Some Notes on the Word Around Us

  • Charles Snyman

Of Cyril, Emerging Markets and the Carry Trade

The South African Economic Climate in Context

From early December when Mr Ramaphosa became President, The markets as measured by the Alsi40 had a strong run from 50953 (on 14 December 2018) to 54576 (on 24 Jan 2018). This was the optimistic and euphoric 7% run that followed the ousting of Mr Zuma now referred to as Ramaphoria by the popular press. However, this was quickly followed by Ramaphobia when the market closed at 49544 on 12 February 2018, a drop of almost 10%.

The swing from Ramaphoria to Ramaphobia was extreme, but the market quickly realized that it is impossible to expect 10 years of economic mismanagement to be turned around in a few months. But there are other factors at play here.

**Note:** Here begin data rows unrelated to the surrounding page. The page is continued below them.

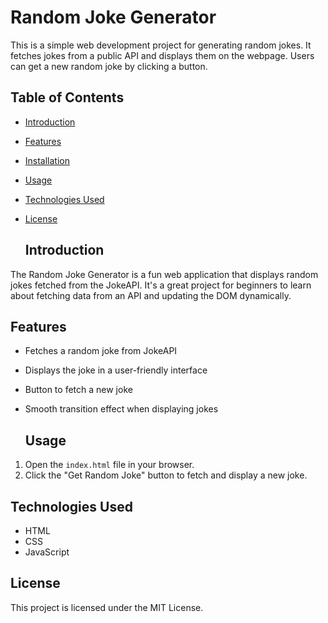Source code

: # Random Joke Generator

This is a simple web development project for generating random jokes. It fetches jokes from a public API and displays them on the webpage. Users can get a new random joke by clicking a button.

## Table of Contents

- [Introduction](#introduction)
- [Features](#features)
- [Installation](#installation)
- [Usage](#usage)
- [Technologies Used](#technologies-used)
- [License](#license)

  ## Introduction

The Random Joke Generator is a fun web application that displays random jokes fetched from the JokeAPI. It's a great project for beginners to learn about fetching data from an API and updating the DOM dynamically.

## Features

- Fetches a random joke from JokeAPI
- Displays the joke in a user-friendly interface
- Button to fetch a new joke
- Smooth transition effect when displaying jokes

  ## Usage

1. Open the `index.html` file in your browser.
2. Click the "Get Random Joke" button to fetch and display a new joke.

## Technologies Used

- HTML
- CSS
- JavaScript

## License

This project is licensed under the MIT License.

  
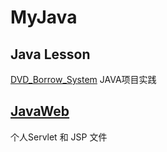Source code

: # MyJava

## Java Lesson

[DVD_Borrow_System](https://github.com/dccif/MyJava/tree/master/DVD_Borrow_System) JAVA项目实践

## [JavaWeb](https://github.com/dccif/MyJava/tree/master/JavaWeb)
个人Servlet 和 JSP 文件

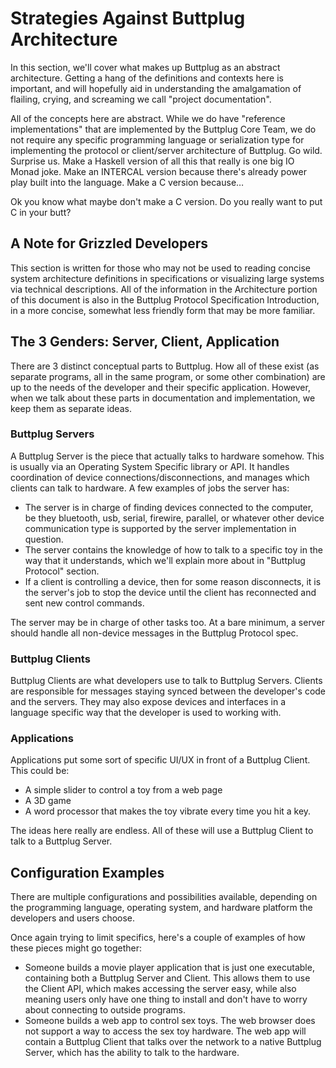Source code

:# Strategies Against Buttplug Architecture

In this section, we'll cover what makes up Buttplug as an abstract architecture. Getting a hang of the definitions and contexts here is important, and will hopefully aid in understanding the amalgamation of flailing, crying, and screaming we call "project documentation".

All of the concepts here are abstract. While we do have "reference implementations" that are implemented by the Buttplug Core Team, we do not require any specific programming language or serialization type for implementing the protocol or client/server architecture of Buttplug. Go wild. Surprise us. Make a Haskell version of all this that really is one big IO Monad joke. Make an INTERCAL version because there's already power play built into the language. Make a C version because&#x2026;

Ok you know what maybe don't make a C version. Do you really want to put C in your butt?


## A Note for Grizzled Developers

This section is written for those who may not be used to reading concise system architecture definitions in specifications or visualizing large systems via technical descriptions. All of the information in the Architecture portion of this document is also in the Buttplug Protocol Specification Introduction, in a more concise, somewhat less friendly form that may be more familiar.


## The 3 Genders: Server, Client, Application

There are 3 distinct conceptual parts to Buttplug. How all of these exist (as separate programs, all in the same program, or some other combination) are up to the needs of the developer and their specific application. However, when we talk about these parts in documentation and implementation, we keep them as separate ideas.


### Buttplug Servers

A Buttplug Server is the piece that actually talks to hardware somehow. This is usually via an Operating System Specific library or API. It handles coordination of device connections/disconnections, and manages which clients can talk to hardware. A few examples of jobs the server has:

-   The server is in charge of finding devices connected to the computer, be they bluetooth, usb, serial, firewire, parallel, or whatever other device communication type is supported by the server implementation in question.
-   The server contains the knowledge of how to talk to a specific toy in the way that it understands, which we'll explain more about in "Buttplug Protocol" section.
-   If a client is controlling a device, then for some reason disconnects, it is the server's job to stop the device until the client has reconnected and sent new control commands.

The server may be in charge of other tasks too. At a bare minimum, a server should handle all non-device messages in the Buttplug Protocol spec.


### Buttplug Clients

Buttplug Clients are what developers use to talk to Buttplug Servers. Clients are responsible for messages staying synced between the developer's code and the servers. They may also expose devices and interfaces in a language specific way that the developer is used to working with.


### Applications

Applications put some sort of specific UI/UX in front of a Buttplug Client. This could be:

-   A simple slider to control a toy from a web page
-   A 3D game
-   A word processor that makes the toy vibrate every time you hit a key.

The ideas here really are endless. All of these will use a Buttplug Client to talk to a Buttplug Server.


## Configuration Examples

There are multiple configurations and possibilities available, depending on the programming language, operating system, and hardware platform the developers and users choose.

Once again trying to limit specifics, here's a couple of examples of how these pieces might go together:

-   Someone builds a movie player application that is just one executable, containing both a Buttplug Server and Client. This allows them to use the Client API, which makes accessing the server easy, while also meaning users only have one thing to install and don't have to worry about connecting to outside programs.
-   Someone builds a web app to control sex toys. The web browser does not support a way to access the sex toy hardware. The web app will contain a Buttplug Client that talks over the network to a native Buttplug Server, which has the ability to talk to the hardware.
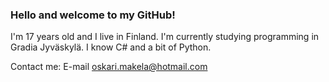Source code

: ### Hello and welcome to my GitHub!

I'm 17 years old and I live in Finland.
I'm currently studying programming in Gradia Jyväskylä. I know C# and a bit of Python.

Contact me:
E-mail oskari.makela@hotmail.com

<!--
**osaama05/osaama05** is a ✨ _special_ ✨ repository because its `README.md` (this file) appears on your GitHub profile.

Here are some ideas to get you started:

- 🔭 I’m currently working on ...
- 🌱 I’m currently learning ...
- 👯 I’m looking to collaborate on ...
- 🤔 I’m looking for help with ...
- 💬 Ask me about ...
- 📫 How to reach me: ...
- 😄 Pronouns: ...
- ⚡ Fun fact: ...
-->
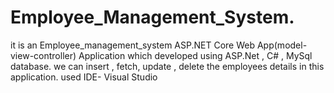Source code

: # Employee_Management_System.
it is an Employee_management_system ASP.NET Core Web App(model-view-controller) Application which developed using ASP.Net , C# , MySql database. we can insert , fetch, update , delete the employees details in this application. used IDE- Visual Studio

Here at home the political, economic, state capture and emotional temperature fluctuates with wide swings daily, caused by several factors. The announcement of a recession should not have come as a surprise. Declines in employment, business confidence, agricultural and manufacturing output and industrial production, as well as falling retail and vehicle sales over the last few quarters, was a clear indication that all was not well.

South Africa’s economy is hamstrung by structural problems, the burden of inefficient SOEs [state-owned enterprises] and a lack of foreign direct investment. None of this is new, and none of this changed just with the changing of the ANC president.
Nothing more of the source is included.